[Source texts of formatted documents]
***

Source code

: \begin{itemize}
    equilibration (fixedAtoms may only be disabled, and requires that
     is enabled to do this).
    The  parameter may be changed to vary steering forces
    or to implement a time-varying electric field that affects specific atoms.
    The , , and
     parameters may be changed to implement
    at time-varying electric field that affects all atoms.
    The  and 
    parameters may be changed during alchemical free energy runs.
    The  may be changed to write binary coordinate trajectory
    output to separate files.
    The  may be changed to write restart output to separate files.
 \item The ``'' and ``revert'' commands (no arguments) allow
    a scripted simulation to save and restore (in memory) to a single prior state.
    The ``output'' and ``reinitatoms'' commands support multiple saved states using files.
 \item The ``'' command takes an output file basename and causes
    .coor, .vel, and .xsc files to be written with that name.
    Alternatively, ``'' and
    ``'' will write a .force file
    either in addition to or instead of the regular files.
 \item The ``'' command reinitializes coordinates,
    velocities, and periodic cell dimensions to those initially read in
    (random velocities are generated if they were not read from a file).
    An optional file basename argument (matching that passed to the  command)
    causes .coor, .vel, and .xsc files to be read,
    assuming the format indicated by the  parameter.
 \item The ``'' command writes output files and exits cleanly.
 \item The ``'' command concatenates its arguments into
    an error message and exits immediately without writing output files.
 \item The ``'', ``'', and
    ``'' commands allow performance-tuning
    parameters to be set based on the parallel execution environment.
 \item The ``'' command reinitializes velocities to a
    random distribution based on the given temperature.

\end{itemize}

***

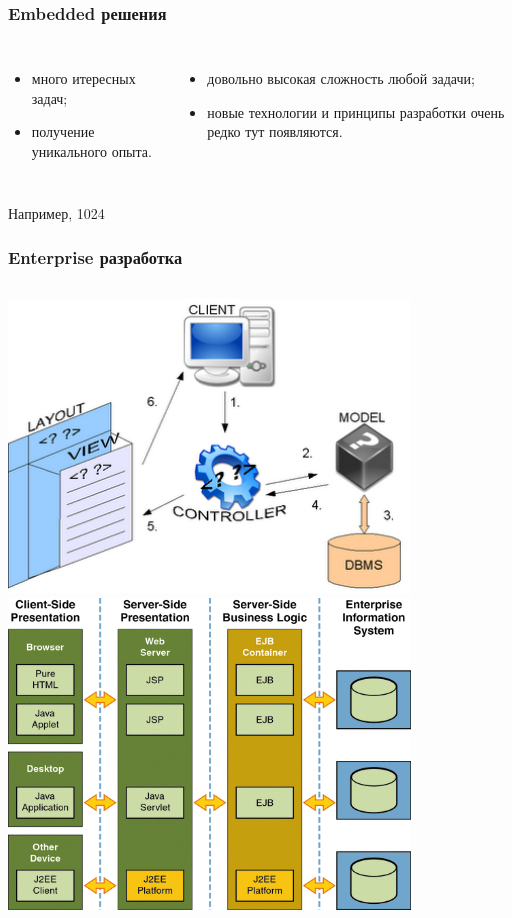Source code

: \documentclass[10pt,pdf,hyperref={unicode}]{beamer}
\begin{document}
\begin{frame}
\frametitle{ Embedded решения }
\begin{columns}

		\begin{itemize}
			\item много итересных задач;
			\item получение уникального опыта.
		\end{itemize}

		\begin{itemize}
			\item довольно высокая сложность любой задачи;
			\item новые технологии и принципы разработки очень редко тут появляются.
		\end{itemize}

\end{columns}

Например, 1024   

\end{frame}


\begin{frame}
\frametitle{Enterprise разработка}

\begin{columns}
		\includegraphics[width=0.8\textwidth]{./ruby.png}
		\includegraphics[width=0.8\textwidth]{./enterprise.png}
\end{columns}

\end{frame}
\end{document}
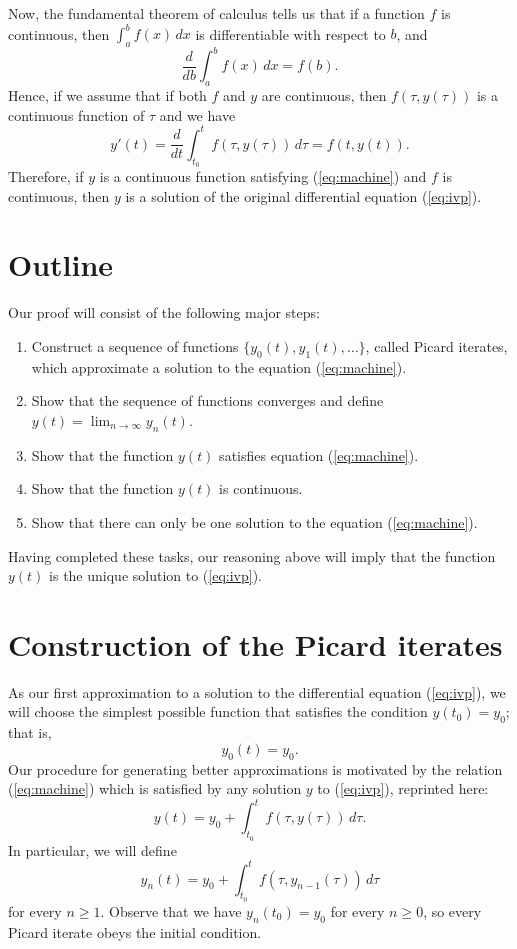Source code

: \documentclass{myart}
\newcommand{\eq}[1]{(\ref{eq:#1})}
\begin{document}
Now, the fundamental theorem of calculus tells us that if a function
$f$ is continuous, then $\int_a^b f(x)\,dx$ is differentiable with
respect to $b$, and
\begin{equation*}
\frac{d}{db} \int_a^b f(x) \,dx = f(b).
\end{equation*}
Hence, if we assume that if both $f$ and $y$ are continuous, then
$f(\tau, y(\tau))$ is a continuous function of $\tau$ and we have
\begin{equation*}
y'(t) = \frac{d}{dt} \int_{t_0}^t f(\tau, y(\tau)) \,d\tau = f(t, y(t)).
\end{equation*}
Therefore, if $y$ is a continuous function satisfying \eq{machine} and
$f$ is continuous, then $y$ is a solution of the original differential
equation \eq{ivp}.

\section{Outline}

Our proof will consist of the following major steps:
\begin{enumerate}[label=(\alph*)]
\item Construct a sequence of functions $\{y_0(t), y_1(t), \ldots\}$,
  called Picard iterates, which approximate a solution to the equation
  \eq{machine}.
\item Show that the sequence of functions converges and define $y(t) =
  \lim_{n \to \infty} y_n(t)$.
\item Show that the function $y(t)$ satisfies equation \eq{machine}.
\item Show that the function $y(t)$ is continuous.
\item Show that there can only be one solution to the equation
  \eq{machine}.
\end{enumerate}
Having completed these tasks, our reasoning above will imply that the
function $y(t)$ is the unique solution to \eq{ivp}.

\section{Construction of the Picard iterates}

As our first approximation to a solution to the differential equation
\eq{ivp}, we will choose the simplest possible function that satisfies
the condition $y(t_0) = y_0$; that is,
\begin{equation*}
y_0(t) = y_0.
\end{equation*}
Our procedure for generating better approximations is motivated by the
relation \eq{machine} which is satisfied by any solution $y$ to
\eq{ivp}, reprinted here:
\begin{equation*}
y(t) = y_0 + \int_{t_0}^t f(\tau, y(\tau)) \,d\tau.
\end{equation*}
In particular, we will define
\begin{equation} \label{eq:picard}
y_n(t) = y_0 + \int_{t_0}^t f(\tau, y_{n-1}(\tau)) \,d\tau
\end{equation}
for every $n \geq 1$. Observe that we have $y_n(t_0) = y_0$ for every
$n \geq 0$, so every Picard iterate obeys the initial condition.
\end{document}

***

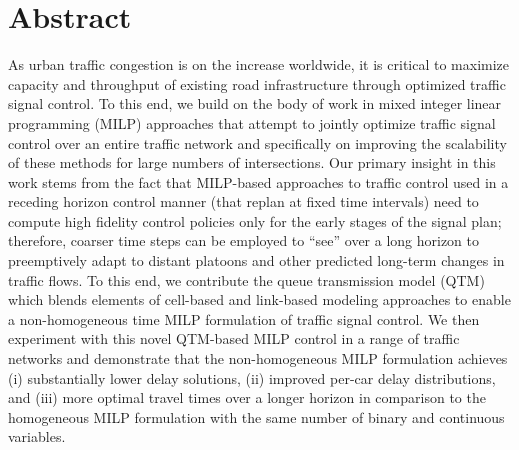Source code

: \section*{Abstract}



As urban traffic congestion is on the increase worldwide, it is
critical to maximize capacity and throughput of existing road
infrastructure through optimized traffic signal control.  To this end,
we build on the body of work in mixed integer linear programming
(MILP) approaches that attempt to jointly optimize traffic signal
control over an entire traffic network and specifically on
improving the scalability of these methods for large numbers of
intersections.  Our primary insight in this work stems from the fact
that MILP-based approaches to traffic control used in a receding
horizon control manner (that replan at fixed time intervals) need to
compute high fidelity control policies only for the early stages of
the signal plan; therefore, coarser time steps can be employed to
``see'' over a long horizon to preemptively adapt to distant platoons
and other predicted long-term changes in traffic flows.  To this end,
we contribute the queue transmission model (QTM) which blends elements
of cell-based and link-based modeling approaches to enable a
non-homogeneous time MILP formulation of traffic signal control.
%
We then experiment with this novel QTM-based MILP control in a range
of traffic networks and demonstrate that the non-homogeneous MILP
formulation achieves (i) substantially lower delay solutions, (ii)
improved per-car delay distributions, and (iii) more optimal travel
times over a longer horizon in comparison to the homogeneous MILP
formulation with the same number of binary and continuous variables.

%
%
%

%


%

***

The lines of the records that contain the string "formulation" should be located and copied.

**Exercise result**
non-homogeneous time MILP formulation of traffic signal control.
formulation achieves (i) substantially lower delay solutions, (ii)
formulation with the same number of binary and continuous variables.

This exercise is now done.